Not Everyone Is a Data Scientist: 5-Minute Interview with Sony Green


“Graph is a great starting point because it really is much closer to the way humans think about things than tabular data,” said Sony Green, director of business development and cofounder of Kineviz.

Kineviz’s GraphXR is a browser-based visualization tool that brings speed, power and flexibility to the exploration of data.

In this week’s five-minute interview (conducted at GraphTour SF 2019), we discuss how Sony Green and his team use Neo4j with GraphXR.



How does your product use Neo4j?


Sony Green: GraphXR is a visual analytics tool. A lot of times when people think about data visualization, they think of an output: You’ve done your analysis and here is what you show at the end. For us, graph or data visualization is a way of exploring and analyzing the data and learning things that would be not necessarily accessible just by looking at the numbers themselves.

It was really a natural partnership for us with Neo4j, given that Neo4j has defined the graph space. We were actually already using graph for visualization. So it was a perfect union to be able to take advantage of Neo4j’s technology. The labeled property graph is a really powerful model.

A lot of times I’ll talk to someone about Neo4j or graph databases and people think of it as sort of a specialized tool or niche tool, but it really it has such a wide range of possibilities, it addresses so many needs and in our view it is kind of what a relational database should be, actually delivering on the promise of the relational database.

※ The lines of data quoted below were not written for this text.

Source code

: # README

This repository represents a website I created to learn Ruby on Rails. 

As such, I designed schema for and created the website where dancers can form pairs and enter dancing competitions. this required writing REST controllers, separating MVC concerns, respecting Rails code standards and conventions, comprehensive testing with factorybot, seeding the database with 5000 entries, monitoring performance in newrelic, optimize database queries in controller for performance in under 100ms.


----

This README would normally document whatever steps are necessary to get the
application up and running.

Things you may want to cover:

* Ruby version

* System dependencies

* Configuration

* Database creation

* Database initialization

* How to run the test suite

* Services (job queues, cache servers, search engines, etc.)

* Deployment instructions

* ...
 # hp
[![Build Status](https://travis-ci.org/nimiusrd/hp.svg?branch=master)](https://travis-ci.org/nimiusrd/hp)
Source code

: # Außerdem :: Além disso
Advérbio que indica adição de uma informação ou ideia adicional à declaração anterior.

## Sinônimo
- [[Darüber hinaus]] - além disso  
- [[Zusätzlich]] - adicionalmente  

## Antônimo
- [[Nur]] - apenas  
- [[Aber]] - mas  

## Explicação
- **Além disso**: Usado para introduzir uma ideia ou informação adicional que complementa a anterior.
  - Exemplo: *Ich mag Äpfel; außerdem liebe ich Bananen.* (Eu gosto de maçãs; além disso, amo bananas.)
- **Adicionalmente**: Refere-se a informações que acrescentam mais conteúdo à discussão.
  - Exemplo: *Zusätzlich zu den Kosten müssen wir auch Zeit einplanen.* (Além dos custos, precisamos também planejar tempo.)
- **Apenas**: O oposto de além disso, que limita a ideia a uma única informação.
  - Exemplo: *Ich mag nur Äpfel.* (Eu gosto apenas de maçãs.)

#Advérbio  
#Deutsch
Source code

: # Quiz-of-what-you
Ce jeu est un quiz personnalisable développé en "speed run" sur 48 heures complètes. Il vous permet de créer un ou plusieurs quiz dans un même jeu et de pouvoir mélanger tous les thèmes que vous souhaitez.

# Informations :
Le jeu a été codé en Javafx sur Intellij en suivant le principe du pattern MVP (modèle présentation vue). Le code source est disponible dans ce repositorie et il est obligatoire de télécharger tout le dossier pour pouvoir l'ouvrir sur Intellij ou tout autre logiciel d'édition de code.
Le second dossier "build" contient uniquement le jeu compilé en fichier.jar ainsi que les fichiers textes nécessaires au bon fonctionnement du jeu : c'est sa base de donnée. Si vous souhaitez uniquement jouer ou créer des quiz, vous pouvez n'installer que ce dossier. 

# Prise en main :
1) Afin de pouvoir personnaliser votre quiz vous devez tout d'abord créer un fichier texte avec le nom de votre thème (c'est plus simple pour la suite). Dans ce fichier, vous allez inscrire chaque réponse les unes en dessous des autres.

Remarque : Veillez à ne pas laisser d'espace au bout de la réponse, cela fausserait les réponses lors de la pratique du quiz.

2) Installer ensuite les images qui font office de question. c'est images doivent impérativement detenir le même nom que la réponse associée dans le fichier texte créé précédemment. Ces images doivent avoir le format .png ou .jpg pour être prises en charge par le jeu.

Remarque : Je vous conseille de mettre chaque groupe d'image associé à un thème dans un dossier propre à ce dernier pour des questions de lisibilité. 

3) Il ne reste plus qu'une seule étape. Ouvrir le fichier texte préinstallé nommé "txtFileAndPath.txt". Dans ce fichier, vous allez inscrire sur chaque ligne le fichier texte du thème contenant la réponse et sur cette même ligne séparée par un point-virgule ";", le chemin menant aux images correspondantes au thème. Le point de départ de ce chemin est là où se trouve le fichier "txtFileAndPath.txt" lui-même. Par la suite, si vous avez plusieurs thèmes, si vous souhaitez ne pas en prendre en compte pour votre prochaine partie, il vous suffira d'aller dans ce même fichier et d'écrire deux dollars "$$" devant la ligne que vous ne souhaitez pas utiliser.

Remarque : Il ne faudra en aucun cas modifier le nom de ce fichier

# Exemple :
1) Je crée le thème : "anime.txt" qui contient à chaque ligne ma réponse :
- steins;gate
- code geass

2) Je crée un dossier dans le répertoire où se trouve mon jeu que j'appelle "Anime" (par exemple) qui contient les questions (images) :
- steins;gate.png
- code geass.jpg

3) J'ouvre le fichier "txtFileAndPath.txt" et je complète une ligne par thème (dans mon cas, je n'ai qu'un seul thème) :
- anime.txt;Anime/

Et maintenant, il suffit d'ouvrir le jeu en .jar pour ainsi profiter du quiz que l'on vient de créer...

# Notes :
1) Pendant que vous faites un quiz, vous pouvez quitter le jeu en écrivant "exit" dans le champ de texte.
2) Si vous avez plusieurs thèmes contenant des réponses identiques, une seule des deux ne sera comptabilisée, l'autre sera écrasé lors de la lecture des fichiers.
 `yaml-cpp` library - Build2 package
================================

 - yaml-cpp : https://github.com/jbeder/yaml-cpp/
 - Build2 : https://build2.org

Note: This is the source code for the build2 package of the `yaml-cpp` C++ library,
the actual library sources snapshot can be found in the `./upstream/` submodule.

What Neo4j enables us to do in GraphXR is to treat data in a different way. So it’s both the structure of the graph but then the underlying statistical data that you can work with in the same context.

What made you choose Neo4j?


Green: What Neo4j offers is an incredible level of flexibility and power, and GraphXR was built to really capitalize on that.

You encounter two different approaches to graph analysis. There are people who are starting with a really big dataset and trying to hone in on a particular topic of interest, and people who are starting out with one node and trying to trace connections to something else or find a pattern that it’s a part of.

Bringing together disparate datasets is an important part of those analyses. That’s something that we have really tried to make as easy as possible within GraphXR. You can bring a flat CSV in and link it up to an existing Neo4j dataset or another CSV and do dynamic modeling within the visualization tool, which is something we haven’t seen a whole lot of other people do.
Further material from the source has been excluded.